Sengketa Pulau Pari, Ini Temuan Ombudsman Soal Surat SHM dan SHGB
Reporter
Irsyan Hasyim (Kontributor)
Editor
Dwi Arjanto
Senin, 9 April 2018 17:06 WIB
TEMPO.CO, Jakarta - Ombudsman Republik Indonesia mempublikasikan Laporan Akhir Hasil Pemeriksaan (LAHP) mengenai laporan Forum Peduli Pulau Pari.
“Ini sudah disampaikan kepada Ombudsman sejak tahun lalu didampingi oleh WALHI (Wahana Lingkungan Hidup Indonesia) dan LBH (Lembaga Bantuan Hukum), serta sudah kami lakukan serangkaian proses pemeriksaan, dan hari ini kami menyerahkan LAHP (soal Pulau Pari),” kata pelaksana tugas Kepala Perwakilan Ombudsman Jakarta Raya, Dominikus Dalu, di kantornya, Jakarta Selatan, Senin, 9 April 2018.

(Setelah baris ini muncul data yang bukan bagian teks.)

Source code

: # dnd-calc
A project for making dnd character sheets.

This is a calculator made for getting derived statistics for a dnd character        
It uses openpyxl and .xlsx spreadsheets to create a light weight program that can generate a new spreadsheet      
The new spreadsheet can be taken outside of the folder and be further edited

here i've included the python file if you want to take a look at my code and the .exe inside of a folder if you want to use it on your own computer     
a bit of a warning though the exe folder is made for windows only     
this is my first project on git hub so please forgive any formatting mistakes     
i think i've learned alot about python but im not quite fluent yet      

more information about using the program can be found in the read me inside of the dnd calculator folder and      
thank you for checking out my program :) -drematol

Menurut Dominikus, LAHP menemukan adanya maladministrasi dalam penerbitan sertifikat hak milik (SHM) dan sertifikat hak guna bangunan (SHGB) milik PT Bumi Pari Asri. Penyerahan akan dilakukan kepada Kementerian Agraria dan Tata Ruang/Badan Pertanahan Nasional (ATR/BPN) serta Pemerintah Provinsi DKI Jakarta.

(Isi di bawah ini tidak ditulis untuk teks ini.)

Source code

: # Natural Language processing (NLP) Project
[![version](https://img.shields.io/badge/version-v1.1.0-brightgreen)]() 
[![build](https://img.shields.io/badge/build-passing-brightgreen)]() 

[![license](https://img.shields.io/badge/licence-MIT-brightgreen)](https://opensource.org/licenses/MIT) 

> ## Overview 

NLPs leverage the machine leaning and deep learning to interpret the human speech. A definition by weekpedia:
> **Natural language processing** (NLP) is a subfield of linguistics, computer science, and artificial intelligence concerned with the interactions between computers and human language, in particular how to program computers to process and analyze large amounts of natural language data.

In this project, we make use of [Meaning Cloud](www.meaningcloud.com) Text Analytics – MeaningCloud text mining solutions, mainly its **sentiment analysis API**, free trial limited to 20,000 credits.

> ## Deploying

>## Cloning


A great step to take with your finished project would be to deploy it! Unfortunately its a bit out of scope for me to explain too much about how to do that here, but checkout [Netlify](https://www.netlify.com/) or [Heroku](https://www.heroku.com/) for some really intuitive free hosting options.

Baca : Sengketa Pulau Pari, Sandiaga Uno Penuhi Panggilan Ombudsman
“Mengapa pemerintah provinsi kami anggap penting dan strategis, karena wilayah Pulau pari bagian dari Kepulauan Seribu yang menjadi otoritas wilayah Pemerintah Provinsi DKI Jakarta, dan ada hal-hal yang bisa dilakukan oleh Pemprov DKI Jakarta terkait dengan perlindungan warga kita yang ada di Pulau Pari,” tutur Dominikus.
Dalam proses penerimaan LHAP, Kementerian ATR/BPN diwakili Sekretaris Inspektorat Jenderal Kementerian ATR/BPN Made Ngurah Pariatna dan Pemprov DKI Jakarta diwakili Wakil Gubernur Sandiaga Uno. Mereka juga menandatangani bukti terima LAHP.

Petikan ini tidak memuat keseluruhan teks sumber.